From: Vladislav Shpilevoy <v.shpilevoy@tarantool.org>
To: Cyrill Gorcunov <gorcunov@gmail.com>,
tml <tarantool-patches@dev.tarantool.org>
Cc: Mons Anderson <v.perepelitsa@corp.mail.ru>
Subject: Re: [Tarantool-patches] [PATCH v3 2/3] cfg: support symbolic evaluation of replication_synchro_quorum
Date: Sat, 5 Dec 2020 00:52:23 +0100 [thread overview]
Message-ID: <bae58957-3699-cc0b-aae5-ebe223617e67@tarantool.org> (raw)
In-Reply-To: <20201203140446.66312-3-gorcunov@gmail.com>
Hi! Thanks for the patch!
See 6 comments below.
On 03.12.2020 15:04, Cyrill Gorcunov wrote:
> When synchronous replication is used we prefer a user to specify
> a quorum number, ie the number of replicas where data must be
> replicated before the master node continue accepting new
> transactions.
>
> This is not very convenient since a user may not know initially
> how many replicas will be used. Moreover the number of replicas
> may vary dynamically. For this sake we allow to specify the
> number of quorum in a symbolic way.
1. Would be better to have this paragraph in the docbot request.
> For example
>
> box.cfg {
> replication_synchro_quorum = "N/2+1",
> }
>
> where `N` is a number of registered replicas in a cluster.

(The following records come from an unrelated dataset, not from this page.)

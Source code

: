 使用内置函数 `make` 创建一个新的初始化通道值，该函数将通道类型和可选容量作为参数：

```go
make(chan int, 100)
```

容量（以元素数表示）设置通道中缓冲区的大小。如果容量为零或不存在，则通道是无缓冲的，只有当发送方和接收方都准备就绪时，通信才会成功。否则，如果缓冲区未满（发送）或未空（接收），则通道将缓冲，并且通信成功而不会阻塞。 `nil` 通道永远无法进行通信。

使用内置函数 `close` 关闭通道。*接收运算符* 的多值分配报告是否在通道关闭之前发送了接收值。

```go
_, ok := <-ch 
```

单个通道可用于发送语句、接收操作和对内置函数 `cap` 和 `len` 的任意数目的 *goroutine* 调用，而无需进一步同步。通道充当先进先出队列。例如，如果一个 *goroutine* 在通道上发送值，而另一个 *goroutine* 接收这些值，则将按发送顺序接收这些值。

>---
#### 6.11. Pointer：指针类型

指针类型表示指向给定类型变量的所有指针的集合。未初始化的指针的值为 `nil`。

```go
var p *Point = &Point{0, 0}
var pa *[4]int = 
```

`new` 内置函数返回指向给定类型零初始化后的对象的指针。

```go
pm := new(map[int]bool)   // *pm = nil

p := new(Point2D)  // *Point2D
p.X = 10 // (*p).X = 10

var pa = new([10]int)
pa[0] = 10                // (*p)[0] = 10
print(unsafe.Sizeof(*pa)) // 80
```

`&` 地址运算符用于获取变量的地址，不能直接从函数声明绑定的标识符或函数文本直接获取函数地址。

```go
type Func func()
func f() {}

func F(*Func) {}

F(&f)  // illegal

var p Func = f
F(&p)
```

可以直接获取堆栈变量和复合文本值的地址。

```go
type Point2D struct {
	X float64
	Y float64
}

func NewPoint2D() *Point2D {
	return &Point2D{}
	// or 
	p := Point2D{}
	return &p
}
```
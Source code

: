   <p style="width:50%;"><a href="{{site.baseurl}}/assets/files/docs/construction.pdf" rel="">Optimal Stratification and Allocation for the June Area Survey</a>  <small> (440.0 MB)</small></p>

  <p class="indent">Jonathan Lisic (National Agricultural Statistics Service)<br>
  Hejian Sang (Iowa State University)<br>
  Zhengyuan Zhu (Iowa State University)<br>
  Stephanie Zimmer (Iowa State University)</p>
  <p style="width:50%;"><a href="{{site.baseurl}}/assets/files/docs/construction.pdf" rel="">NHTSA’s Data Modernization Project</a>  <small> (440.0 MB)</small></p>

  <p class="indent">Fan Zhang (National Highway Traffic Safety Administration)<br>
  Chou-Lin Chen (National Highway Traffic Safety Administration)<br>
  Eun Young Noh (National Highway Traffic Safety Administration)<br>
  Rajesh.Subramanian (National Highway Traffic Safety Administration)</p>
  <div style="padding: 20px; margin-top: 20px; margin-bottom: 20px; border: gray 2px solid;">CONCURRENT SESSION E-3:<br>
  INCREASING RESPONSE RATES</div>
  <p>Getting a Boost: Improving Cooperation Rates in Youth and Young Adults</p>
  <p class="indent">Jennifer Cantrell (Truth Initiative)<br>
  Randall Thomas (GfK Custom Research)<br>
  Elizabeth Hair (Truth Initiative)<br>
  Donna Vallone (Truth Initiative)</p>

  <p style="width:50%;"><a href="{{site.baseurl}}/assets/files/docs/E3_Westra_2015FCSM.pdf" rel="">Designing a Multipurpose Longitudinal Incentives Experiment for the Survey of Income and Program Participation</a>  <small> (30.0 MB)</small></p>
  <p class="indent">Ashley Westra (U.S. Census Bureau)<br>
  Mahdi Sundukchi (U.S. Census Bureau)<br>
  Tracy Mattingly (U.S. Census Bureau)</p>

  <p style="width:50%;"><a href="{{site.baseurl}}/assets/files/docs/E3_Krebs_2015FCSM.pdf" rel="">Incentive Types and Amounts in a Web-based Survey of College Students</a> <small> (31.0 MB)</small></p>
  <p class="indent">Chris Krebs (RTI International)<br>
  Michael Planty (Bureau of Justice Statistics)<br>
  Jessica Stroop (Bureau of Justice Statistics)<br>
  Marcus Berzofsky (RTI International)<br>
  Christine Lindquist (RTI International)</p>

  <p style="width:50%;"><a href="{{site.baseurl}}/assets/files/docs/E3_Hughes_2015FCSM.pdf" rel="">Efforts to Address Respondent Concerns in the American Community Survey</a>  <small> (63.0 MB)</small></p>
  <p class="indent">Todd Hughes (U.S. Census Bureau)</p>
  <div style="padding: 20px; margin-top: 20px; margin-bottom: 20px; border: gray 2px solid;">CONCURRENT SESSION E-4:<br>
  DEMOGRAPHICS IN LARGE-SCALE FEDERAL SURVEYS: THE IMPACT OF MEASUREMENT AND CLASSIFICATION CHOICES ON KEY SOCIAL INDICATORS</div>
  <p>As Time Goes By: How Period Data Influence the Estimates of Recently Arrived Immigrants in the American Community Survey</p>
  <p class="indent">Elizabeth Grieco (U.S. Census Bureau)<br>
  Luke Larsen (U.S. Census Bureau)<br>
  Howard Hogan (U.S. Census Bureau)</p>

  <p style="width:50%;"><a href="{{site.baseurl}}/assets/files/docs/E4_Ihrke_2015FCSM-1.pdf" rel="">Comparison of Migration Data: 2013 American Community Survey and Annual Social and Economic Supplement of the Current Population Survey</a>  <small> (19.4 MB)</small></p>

> Once new replica attached or old one detached the number
> is renewed and propagated.
>
> Internally on each replica_set_id() and replica_clear_id(),
> ie at moment when replica get registered or unregistered,
> we call box_update_replication_synchro_quorum() helper which
> finds out if evaluation of replication_synchro_quorum is
> needed and if so we calculate new replication_synchro_quorum
> value based on number of currently registered replicas. Then
> we notify dependent systems such as qsync and raft to update
> their guts.
>
> Note: we do *not* change the default settings for this option,
> it remains 1 by default for now. Change the default option should
> be done as a separate commit once we make sure that everything is
> fine.
>
> Closes #5446
>
> Signed-off-by: Cyrill Gorcunov <gorcunov@gmail.com>
>
> @TarantoolBot document
> Title: Synchronous replication
>
> The `replication_synchro_quorum` parameter allows to specify
> value not just as a plain integer number but as a formula too.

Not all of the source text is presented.